**Directions:**
Below this task are records; return each one exactly and omit its images.
-- Supplied entries follows --
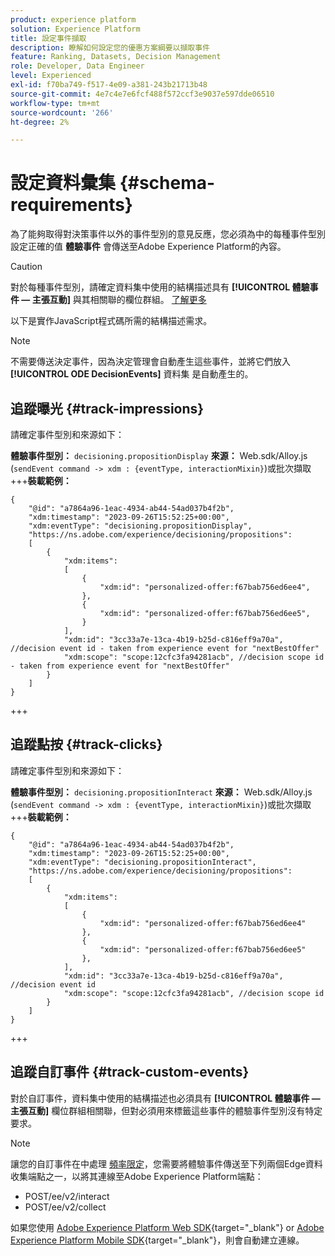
 ```yaml
---
product: experience platform
solution: Experience Platform
title: 設定事件擷取
description: 瞭解如何設定您的優惠方案綱要以擷取事件
feature: Ranking, Datasets, Decision Management
role: Developer, Data Engineer
level: Experienced
exl-id: f70ba749-f517-4e09-a381-243b21713b48
source-git-commit: 4e7c4e7e6fcf488f572ccf3e9037e597dde06510
workflow-type: tm+mt
source-wordcount: '266'
ht-degree: 2%

---
```


# 設定資料彙集 {#schema-requirements}

為了能夠取得對決策事件以外的事件型別的意見反應，您必須為中的每種事件型別設定正確的值 **體驗事件** 會傳送至Adobe Experience Platform的內容。

>[!CAUTION]
>
>對於每種事件型別，請確定資料集中使用的結構描述具有 **[!UICONTROL 體驗事件 — 主張互動]** 與其相關聯的欄位群組。 [了解更多](create-dataset.md)

以下是實作JavaScript程式碼所需的結構描述需求。

>[!NOTE]
>
>不需要傳送決定事件，因為決定管理會自動產生這些事件，並將它們放入 **[!UICONTROL ODE DecisionEvents]** 資料集<!--to check--> 是自動產生的。

## 追蹤曝光 {#track-impressions}

請確定事件型別和來源如下：

**體驗事件型別：** `decisioning.propositionDisplay`
**來源：** Web.sdk/Alloy.js (`sendEvent command -> xdm : {eventType, interactionMixin}`)或批次擷取
+++**裝載範例：**

```
{
    "@id": "a7864a96-1eac-4934-ab44-54ad037b4f2b",
    "xdm:timestamp": "2023-09-26T15:52:25+00:00",
    "xdm:eventType": "decisioning.propositionDisplay",
    "https://ns.adobe.com/experience/decisioning/propositions":
    [
        {
            "xdm:items":
            [
                {
                    "xdm:id": "personalized-offer:f67bab756ed6ee4",
                },
                {
                    "xdm:id": "personalized-offer:f67bab756ed6ee5",
                }
            ],
            "xdm:id": "3cc33a7e-13ca-4b19-b25d-c816eff9a70a", //decision event id - taken from experience event for "nextBestOffer"
            "xdm:scope": "scope:12cfc3fa94281acb", //decision scope id - taken from experience event for "nextBestOffer"
        }
    ]
}
```

+++

## 追蹤點按 {#track-clicks}

請確定事件型別和來源如下：

**體驗事件型別：** `decisioning.propositionInteract`
**來源：** Web.sdk/Alloy.js (`sendEvent command -> xdm : {eventType, interactionMixin}`)或批次擷取
+++**裝載範例：**

```
{
    "@id": "a7864a96-1eac-4934-ab44-54ad037b4f2b",
    "xdm:timestamp": "2023-09-26T15:52:25+00:00",
    "xdm:eventType": "decisioning.propositionInteract",
    "https://ns.adobe.com/experience/decisioning/propositions":
    [
        {
            "xdm:items":
            [
                {
                    "xdm:id": "personalized-offer:f67bab756ed6ee4"
                },
                {
                    "xdm:id": "personalized-offer:f67bab756ed6ee5"
                },
            ],
            "xdm:id": "3cc33a7e-13ca-4b19-b25d-c816eff9a70a", //decision event id
            "xdm:scope": "scope:12cfc3fa94281acb", //decision scope id
        }
    ]
}
```

+++

## 追蹤自訂事件 {#track-custom-events}

對於自訂事件，資料集中使用的結構描述也必須具有 **[!UICONTROL 體驗事件 — 主張互動]** 欄位群組相關聯，但對必須用來標籤這些事件的體驗事件型別沒有特定要求。

>[!NOTE]
>
>讓您的自訂事件在中處理 [頻率限定](../offer-library/add-constraints.md#capping)，您需要將體驗事件傳送至下列兩個Edge資料收集端點之一，以將其連線至Adobe Experience Platform端點：
>
>* POST/ee/v2/interact
>* POST/ee/v2/collect
>
>如果您使用 [Adobe Experience Platform Web SDK](https://experienceleague.adobe.com/docs/experience-platform/edge/home.html?lang=zh-Hant){target="_blank"} or [Adobe Experience Platform Mobile SDK](https://experienceleague.adobe.com/docs/platform-learn/data-collection/mobile-sdk/overview.html){target="_blank"}，則會自動建立連線。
-- Supplied entries concluded --
**Task solution:**
 ```yaml
---
product: experience platform
solution: Experience Platform
title: 設定事件擷取
description: 瞭解如何設定您的優惠方案綱要以擷取事件
feature: Ranking, Datasets, Decision Management
role: Developer, Data Engineer
level: Experienced
exl-id: f70ba749-f517-4e09-a381-243b21713b48
source-git-commit: 4e7c4e7e6fcf488f572ccf3e9037e597dde06510
workflow-type: tm+mt
source-wordcount: '266'
ht-degree: 2%

---
```


# 設定資料彙集 {#schema-requirements}

為了能夠取得對決策事件以外的事件型別的意見反應，您必須為中的每種事件型別設定正確的值 **體驗事件** 會傳送至Adobe Experience Platform的內容。

>[!CAUTION]
>
>對於每種事件型別，請確定資料集中使用的結構描述具有 **[!UICONTROL 體驗事件 — 主張互動]** 與其相關聯的欄位群組。 [了解更多](create-dataset.md)

以下是實作JavaScript程式碼所需的結構描述需求。

>[!NOTE]
>
>不需要傳送決定事件，因為決定管理會自動產生這些事件，並將它們放入 **[!UICONTROL ODE DecisionEvents]** 資料集<!--to check--> 是自動產生的。

## 追蹤曝光 {#track-impressions}

請確定事件型別和來源如下：

**體驗事件型別：** `decisioning.propositionDisplay`
**來源：** Web.sdk/Alloy.js (`sendEvent command -> xdm : {eventType, interactionMixin}`)或批次擷取
+++**裝載範例：**

```
{
    "@id": "a7864a96-1eac-4934-ab44-54ad037b4f2b",
    "xdm:timestamp": "2023-09-26T15:52:25+00:00",
    "xdm:eventType": "decisioning.propositionDisplay",
    "https://ns.adobe.com/experience/decisioning/propositions":
    [
        {
            "xdm:items":
            [
                {
                    "xdm:id": "personalized-offer:f67bab756ed6ee4",
                },
                {
                    "xdm:id": "personalized-offer:f67bab756ed6ee5",
                }
            ],
            "xdm:id": "3cc33a7e-13ca-4b19-b25d-c816eff9a70a", //decision event id - taken from experience event for "nextBestOffer"
            "xdm:scope": "scope:12cfc3fa94281acb", //decision scope id - taken from experience event for "nextBestOffer"
        }
    ]
}
```

+++

## 追蹤點按 {#track-clicks}

請確定事件型別和來源如下：

**體驗事件型別：** `decisioning.propositionInteract`
**來源：** Web.sdk/Alloy.js (`sendEvent command -> xdm : {eventType, interactionMixin}`)或批次擷取
+++**裝載範例：**

```
{
    "@id": "a7864a96-1eac-4934-ab44-54ad037b4f2b",
    "xdm:timestamp": "2023-09-26T15:52:25+00:00",
    "xdm:eventType": "decisioning.propositionInteract",
    "https://ns.adobe.com/experience/decisioning/propositions":
    [
        {
            "xdm:items":
            [
                {
                    "xdm:id": "personalized-offer:f67bab756ed6ee4"
                },
                {
                    "xdm:id": "personalized-offer:f67bab756ed6ee5"
                },
            ],
            "xdm:id": "3cc33a7e-13ca-4b19-b25d-c816eff9a70a", //decision event id
            "xdm:scope": "scope:12cfc3fa94281acb", //decision scope id
        }
    ]
}
```

+++

## 追蹤自訂事件 {#track-custom-events}

對於自訂事件，資料集中使用的結構描述也必須具有 **[!UICONTROL 體驗事件 — 主張互動]** 欄位群組相關聯，但對必須用來標籤這些事件的體驗事件型別沒有特定要求。

>[!NOTE]
>
>讓您的自訂事件在中處理 [頻率限定](../offer-library/add-constraints.md#capping)，您需要將體驗事件傳送至下列兩個Edge資料收集端點之一，以將其連線至Adobe Experience Platform端點：
>
>* POST/ee/v2/interact
>* POST/ee/v2/collect
>
>如果您使用 [Adobe Experience Platform Web SDK](https://experienceleague.adobe.com/docs/experience-platform/edge/home.html?lang=zh-Hant){target="_blank"} or [Adobe Experience Platform Mobile SDK](https://experienceleague.adobe.com/docs/platform-learn/data-collection/mobile-sdk/overview.html){target="_blank"}，則會自動建立連線。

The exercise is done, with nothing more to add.